MATERIAL TO PROCESS: Begin

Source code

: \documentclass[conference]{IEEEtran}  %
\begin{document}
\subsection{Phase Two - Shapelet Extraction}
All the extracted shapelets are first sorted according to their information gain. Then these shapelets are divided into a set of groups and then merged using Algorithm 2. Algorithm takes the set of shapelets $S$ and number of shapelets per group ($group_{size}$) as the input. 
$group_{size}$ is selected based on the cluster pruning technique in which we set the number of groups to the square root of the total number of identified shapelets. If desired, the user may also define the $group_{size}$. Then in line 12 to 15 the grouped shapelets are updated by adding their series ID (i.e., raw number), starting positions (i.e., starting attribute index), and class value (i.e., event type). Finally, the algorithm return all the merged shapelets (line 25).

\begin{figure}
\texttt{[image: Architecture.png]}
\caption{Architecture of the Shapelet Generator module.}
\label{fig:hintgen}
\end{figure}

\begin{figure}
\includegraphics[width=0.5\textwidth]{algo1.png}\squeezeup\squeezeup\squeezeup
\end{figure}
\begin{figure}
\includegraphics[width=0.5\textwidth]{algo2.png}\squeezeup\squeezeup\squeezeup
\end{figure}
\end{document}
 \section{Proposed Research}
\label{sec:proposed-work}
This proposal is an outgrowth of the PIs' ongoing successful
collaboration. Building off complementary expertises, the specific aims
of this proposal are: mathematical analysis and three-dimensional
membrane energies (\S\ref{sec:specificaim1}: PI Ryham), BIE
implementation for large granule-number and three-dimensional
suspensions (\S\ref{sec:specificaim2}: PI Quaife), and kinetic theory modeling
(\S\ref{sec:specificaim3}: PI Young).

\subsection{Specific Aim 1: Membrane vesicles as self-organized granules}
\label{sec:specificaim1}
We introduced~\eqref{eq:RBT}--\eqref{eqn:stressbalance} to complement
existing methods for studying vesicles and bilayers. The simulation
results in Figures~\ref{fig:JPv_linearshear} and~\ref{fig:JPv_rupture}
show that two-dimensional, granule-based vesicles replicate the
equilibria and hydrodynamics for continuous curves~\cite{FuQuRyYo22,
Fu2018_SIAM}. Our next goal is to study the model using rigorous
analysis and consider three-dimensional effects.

MATERIAL TO PROCESS: End

▶ WHAT IS EXPECTED
From the listing above, pick out each line where the word "label" appears.

▶ SOLUTION FOR THIS EXERCISE
\label{fig:hintgen}
\label{sec:proposed-work}
\label{sec:specificaim1}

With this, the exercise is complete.